Work to be completed:
One part of the entries below is wanted: the lines from the one containing "#### Create StackImpact account" through the one containing "#### Configuring the agent". Write those out exactly and nothing else.

[Data under study Boundary: Start]

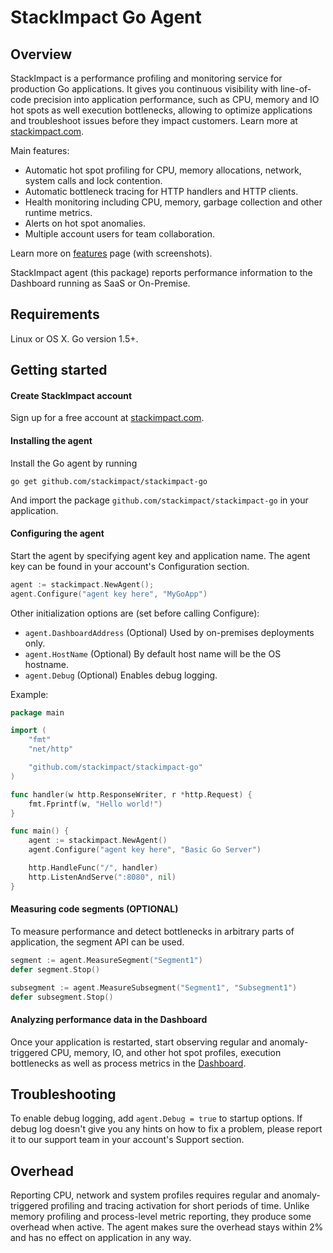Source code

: # StackImpact Go Agent

## Overview

StackImpact is a performance profiling and monitoring service for production Go applications. It gives you continuous visibility with line-of-code precision into application performance, such as CPU, memory and IO hot spots as well execution bottlenecks, allowing to optimize applications and troubleshoot issues before they impact customers. Learn more at [stackimpact.com](https://stackimpact.com/).

Main features:

* Automatic hot spot profiling for CPU, memory allocations, network, system calls and lock contention.
* Automatic bottleneck tracing for HTTP handlers and HTTP clients.
* Health monitoring including CPU, memory, garbage collection and other runtime metrics.
* Alerts on hot spot anomalies.
* Multiple account users for team collaboration.

Learn more on [features](https://stackimpact.com/features/) page (with screenshots).


StackImpact agent (this package) reports performance information to the Dashboard running as SaaS or On-Premise.


## Requirements

Linux or OS X. Go version 1.5+.


## Getting started

#### Create StackImpact account

Sign up for a free account at [stackimpact.com](https://stackimpact.com/).


#### Installing the agent

Install the Go agent by running

```
go get github.com/stackimpact/stackimpact-go
```

And import the package `github.com/stackimpact/stackimpact-go` in your application.


#### Configuring the agent

Start the agent by specifying agent key and application name. The agent key can be found in your account's Configuration section.

```go
agent := stackimpact.NewAgent();
agent.Configure("agent key here", "MyGoApp")
```

Other initialization options are (set before calling Configure):
* `agent.DashboardAddress` (Optional) Used by on-premises deployments only.
* `agent.HostName` (Optional) By default host name will be the OS hostname.
* `agent.Debug` (Optional) Enables debug logging.


Example:

```go
package main

import (
  	"fmt"
  	"net/http"

  	"github.com/stackimpact/stackimpact-go"
)

func handler(w http.ResponseWriter, r *http.Request) {
  	fmt.Fprintf(w, "Hello world!")
}

func main() {
  	agent := stackimpact.NewAgent()
  	agent.Configure("agent key here", "Basic Go Server")

  	http.HandleFunc("/", handler)
    http.ListenAndServe(":8080", nil)
}
```


#### Measuring code segments (OPTIONAL)

To measure performance and detect bottlenecks in arbitrary parts of application, the segment API can be used.

```go
segment := agent.MeasureSegment("Segment1")
defer segment.Stop()
```

```go
subsegment := agent.MeasureSubsegment("Segment1", "Subsegment1")
defer subsegment.Stop()
```


#### Analyzing performance data in the Dashboard

Once your application is restarted, start observing regular and anomaly-triggered CPU, memory, IO, and other hot spot profiles, execution bottlenecks as well as process metrics in the [Dashboard](https://dashboard.stackimpact.com/).


## Troubleshooting

To enable debug logging, add `agent.Debug = true` to startup options. If debug log doesn't give you any hints on how to fix a problem, please report it to our support team in your account's Support section.


## Overhead
Reporting CPU, network and system profiles requires regular and anomaly-triggered profiling and tracing activation for short periods of time. Unlike memory profiling and process-level metric reporting, they produce some overhead when active. The agent makes sure the overhead stays within 2% and has no effect on application in any way.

[Data under study Boundary: End]

Answer box:
#### Create StackImpact account

Sign up for a free account at [stackimpact.com](https://stackimpact.com/).


#### Installing the agent

Install the Go agent by running

```
go get github.com/stackimpact/stackimpact-go
```

And import the package `github.com/stackimpact/stackimpact-go` in your application.


#### Configuring the agent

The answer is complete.